-- GIVEN DATA follows --

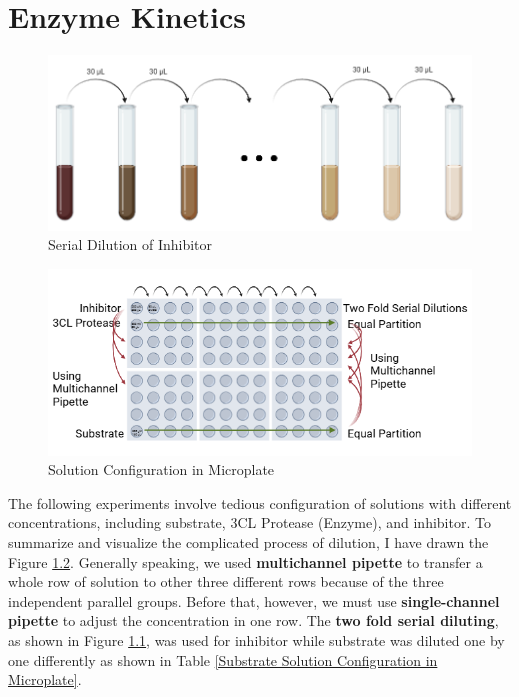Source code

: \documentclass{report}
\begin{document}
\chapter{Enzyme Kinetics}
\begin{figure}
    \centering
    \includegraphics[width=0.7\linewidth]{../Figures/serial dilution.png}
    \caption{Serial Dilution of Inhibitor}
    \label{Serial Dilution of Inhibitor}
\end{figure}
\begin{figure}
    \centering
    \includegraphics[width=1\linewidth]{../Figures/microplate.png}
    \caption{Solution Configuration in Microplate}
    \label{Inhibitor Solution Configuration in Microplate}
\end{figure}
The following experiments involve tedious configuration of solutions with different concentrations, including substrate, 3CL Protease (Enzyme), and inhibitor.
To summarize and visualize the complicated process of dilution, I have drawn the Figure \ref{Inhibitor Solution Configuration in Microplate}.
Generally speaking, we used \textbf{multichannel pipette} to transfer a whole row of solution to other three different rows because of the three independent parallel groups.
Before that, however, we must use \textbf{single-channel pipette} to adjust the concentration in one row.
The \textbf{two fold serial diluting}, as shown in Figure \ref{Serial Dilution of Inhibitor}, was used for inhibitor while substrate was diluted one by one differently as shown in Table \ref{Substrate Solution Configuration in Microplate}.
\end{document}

-- GIVEN DATA concluded --
-- GIVEN DATA follows --

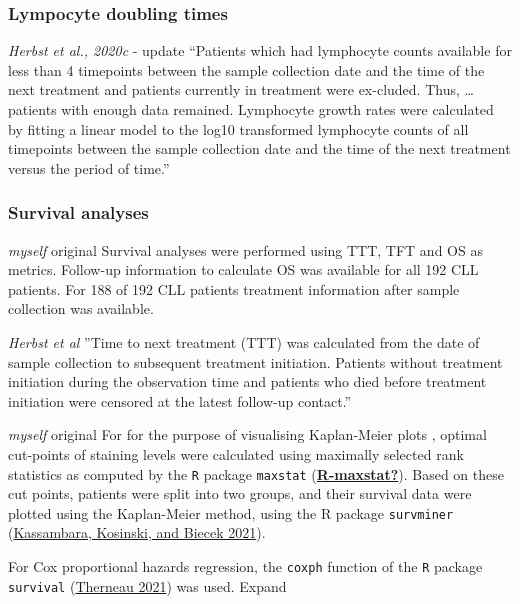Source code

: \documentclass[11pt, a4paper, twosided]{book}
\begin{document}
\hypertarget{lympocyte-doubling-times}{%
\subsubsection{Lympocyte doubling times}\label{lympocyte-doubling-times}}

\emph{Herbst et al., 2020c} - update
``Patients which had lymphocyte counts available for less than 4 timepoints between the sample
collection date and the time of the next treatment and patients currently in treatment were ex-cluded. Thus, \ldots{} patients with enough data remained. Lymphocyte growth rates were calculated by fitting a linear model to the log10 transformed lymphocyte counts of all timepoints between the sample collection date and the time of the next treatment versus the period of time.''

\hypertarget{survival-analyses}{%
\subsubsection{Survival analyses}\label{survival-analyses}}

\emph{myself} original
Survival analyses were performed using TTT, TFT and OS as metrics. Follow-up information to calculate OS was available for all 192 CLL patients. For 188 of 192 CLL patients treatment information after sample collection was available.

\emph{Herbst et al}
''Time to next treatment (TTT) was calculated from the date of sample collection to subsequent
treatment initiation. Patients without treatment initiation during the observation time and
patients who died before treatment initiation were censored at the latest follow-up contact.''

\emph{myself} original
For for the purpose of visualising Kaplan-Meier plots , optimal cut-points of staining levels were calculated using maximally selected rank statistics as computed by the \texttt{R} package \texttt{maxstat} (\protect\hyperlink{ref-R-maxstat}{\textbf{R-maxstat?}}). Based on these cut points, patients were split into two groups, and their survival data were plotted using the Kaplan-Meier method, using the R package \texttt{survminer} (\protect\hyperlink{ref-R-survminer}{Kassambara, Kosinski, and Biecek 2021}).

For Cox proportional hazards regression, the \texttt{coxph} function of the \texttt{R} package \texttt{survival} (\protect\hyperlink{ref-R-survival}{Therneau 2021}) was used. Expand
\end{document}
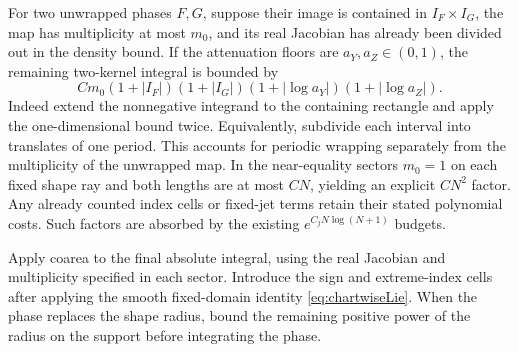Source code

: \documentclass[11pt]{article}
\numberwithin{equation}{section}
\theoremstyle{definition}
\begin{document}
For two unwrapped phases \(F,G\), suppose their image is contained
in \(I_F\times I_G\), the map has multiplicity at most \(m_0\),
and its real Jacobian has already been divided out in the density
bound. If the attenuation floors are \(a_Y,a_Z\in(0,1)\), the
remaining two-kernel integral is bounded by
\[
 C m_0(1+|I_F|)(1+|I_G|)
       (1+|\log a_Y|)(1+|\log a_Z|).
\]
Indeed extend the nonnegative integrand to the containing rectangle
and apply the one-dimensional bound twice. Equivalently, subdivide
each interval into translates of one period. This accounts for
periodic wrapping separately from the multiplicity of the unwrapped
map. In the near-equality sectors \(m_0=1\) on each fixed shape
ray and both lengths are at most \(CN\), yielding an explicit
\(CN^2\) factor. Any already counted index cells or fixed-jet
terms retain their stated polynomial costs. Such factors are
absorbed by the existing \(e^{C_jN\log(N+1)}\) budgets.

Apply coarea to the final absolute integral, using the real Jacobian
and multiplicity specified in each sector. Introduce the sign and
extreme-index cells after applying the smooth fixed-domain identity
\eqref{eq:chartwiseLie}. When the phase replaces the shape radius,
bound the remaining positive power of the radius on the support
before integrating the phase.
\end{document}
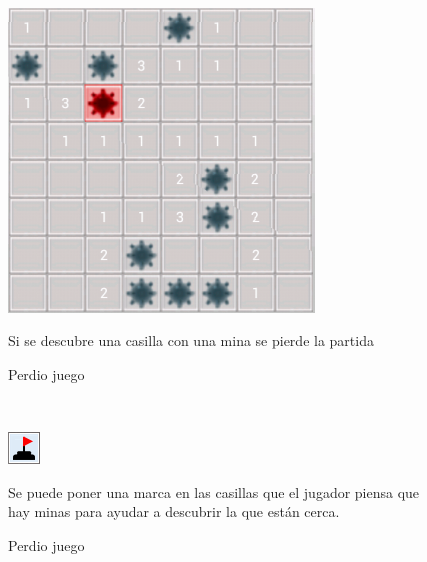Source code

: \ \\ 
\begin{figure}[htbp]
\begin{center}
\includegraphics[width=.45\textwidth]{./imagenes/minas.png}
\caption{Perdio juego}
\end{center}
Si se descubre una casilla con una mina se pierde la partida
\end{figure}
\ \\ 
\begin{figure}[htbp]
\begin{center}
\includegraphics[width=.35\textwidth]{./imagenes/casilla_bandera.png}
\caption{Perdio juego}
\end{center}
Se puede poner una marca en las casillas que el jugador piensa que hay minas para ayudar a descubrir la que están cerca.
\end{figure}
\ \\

-- GIVEN DATA concluded --
-- GIVEN DATA follows --

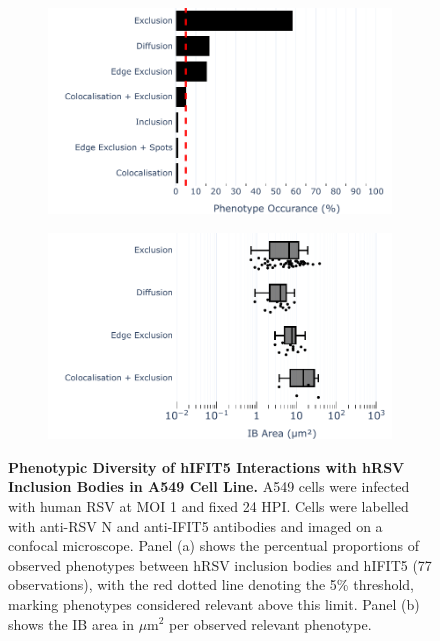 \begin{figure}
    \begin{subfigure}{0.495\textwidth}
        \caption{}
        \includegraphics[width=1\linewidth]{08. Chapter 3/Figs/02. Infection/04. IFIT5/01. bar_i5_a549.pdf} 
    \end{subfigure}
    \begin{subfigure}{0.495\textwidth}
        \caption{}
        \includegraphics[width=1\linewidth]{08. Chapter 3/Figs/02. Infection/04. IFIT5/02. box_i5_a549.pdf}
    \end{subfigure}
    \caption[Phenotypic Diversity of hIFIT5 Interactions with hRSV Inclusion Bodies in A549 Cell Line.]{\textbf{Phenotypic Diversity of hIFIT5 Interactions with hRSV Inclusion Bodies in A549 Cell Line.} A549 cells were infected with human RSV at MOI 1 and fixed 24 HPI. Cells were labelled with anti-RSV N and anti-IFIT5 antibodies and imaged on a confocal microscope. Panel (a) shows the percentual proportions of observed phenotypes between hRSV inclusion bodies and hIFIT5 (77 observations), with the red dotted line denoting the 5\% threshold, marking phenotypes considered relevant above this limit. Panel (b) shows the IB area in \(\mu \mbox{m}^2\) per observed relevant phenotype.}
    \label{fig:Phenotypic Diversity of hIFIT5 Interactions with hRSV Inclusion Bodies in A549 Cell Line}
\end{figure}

-- GIVEN DATA concluded --

EXERCISE GOAL:
Review the material and copy each line in which the word "analyses" appears.

WRITTEN RESPONSE:
\hypertarget{survival-analyses}{%
\subsubsection{Survival analyses}\label{survival-analyses}}
Survival analyses were performed using TTT, TFT and OS as metrics. Follow-up information to calculate OS was available for all 192 CLL patients. For 188 of 192 CLL patients treatment information after sample collection was available.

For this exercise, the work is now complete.